FreightWaves Classics/Pioneers: James Eads was a leading engineer of his time

The Eads Bridge over the Mississippi River in St. Louis. (Photo: distilledhistory.com)

Whether it was salvage ships on the Mississippi River, ironclads that helped the Union win the Civil War, a key bridge across the Mississippi or jetties at the mouth of that great river that spurred commerce, James B. Eads solved some of the major engineering problems of his time. That led deans of American colleges of engineering to name Eads one of the five greatest engineers of all time in July 1932.

Early life

James Buchanan Eads was born in Lawrenceburg, Indiana, on May 23, 1820 to Thomas and Ann Eads. His father moved the family often, trying to generate a decent living and failing each time. In September 1833, the Eads’ were aboard the steamboat Carrolton. As the ship approached the St. Louis wharves, a chimney flue collapsed, and the ship caught fire. Eight people were killed; Eads and his family escaped, but their meager possessions were lost in the fire. 
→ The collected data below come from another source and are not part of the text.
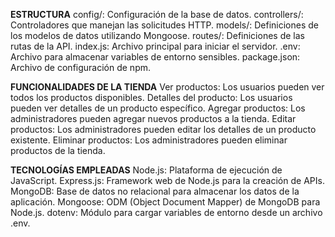 **ESTRUCTURA**
config/: Configuración de la base de datos.
controllers/: Controladores que manejan las solicitudes HTTP.
models/: Definiciones de los modelos de datos utilizando Mongoose.
routes/: Definiciones de las rutas de la API.
index.js: Archivo principal para iniciar el servidor.
.env: Archivo para almacenar variables de entorno sensibles.
package.json: Archivo de configuración de npm.

**FUNCIONALIDADES DE LA TIENDA**
Ver productos: Los usuarios pueden ver todos los productos disponibles.
Detalles del producto: Los usuarios pueden ver detalles de un producto específico.
Agregar productos: Los administradores pueden agregar nuevos productos a la tienda.
Editar productos: Los administradores pueden editar los detalles de un producto existente.
Eliminar productos: Los administradores pueden eliminar productos de la tienda.

**TECNOLOGÍAS EMPLEADAS**
Node.js: Plataforma de ejecución de JavaScript.
Express.js: Framework web de Node.js para la creación de APIs.
MongoDB: Base de datos no relacional para almacenar los datos de la aplicación.
Mongoose: ODM (Object Document Mapper) de MongoDB para Node.js.
dotenv: Módulo para cargar variables de entorno desde un archivo .env.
To help support the family, James Eads began selling apples in the street and then running errands for a dry goods store. His employer recognized Eads’ intelligence; he allowed Eads to read books from his personal library. This began Eads’ engineering education. Although he had very little formal education, by using the store owner’s library he educated himself on engineering, technology, machines and river transportation.

He tinkered at home, and built a six-foot long model steamboat in his early teens. He was also intrigued by the inventions of others. He saved enough money to visit Washington, D.C. In a letter to his family he wrote that of everything he had seen in the city he found the “Patent Office with the models of machines which have been patented” the most interesting. “I could spend five days at the Patent Office,” he continued, “and find something new and interesting every day.”

Salvage

In 1842 at the age of 22 Eads was working as a clerk on the “Knickerbocker,” a steamboat that plied the Mississippi River. The steamboat was carrying a cargo of lead, and when a snag ripped open its bottom it sank to the riverbed. This was the second time Eads had been involved in a steamboat accident, but his experience wasn’t all that unusual. Steamboat travel during the 19th century was perilous. The bottom of the Mississippi River was littered with hundreds of ships and their cargoes. 

Eads' salvage vessel, which raised ships and their cargoes from the bottom of the Mississippi River. (Image: civilwarnavy150.blogspot.com)
Eads’ salvage vessel, which raised ships and their cargoes from the bottom of the Mississippi River.
(Image: civilwarnavy150.blogspot.com)

Convinced these vessels could be retrieved, Eads drew up plans for a salvage vessel and diving bell and took them to Calvin Case and William Nelson, two boat builders. They built the boat and the three men went into the salvage business, finding cargo that could be resold.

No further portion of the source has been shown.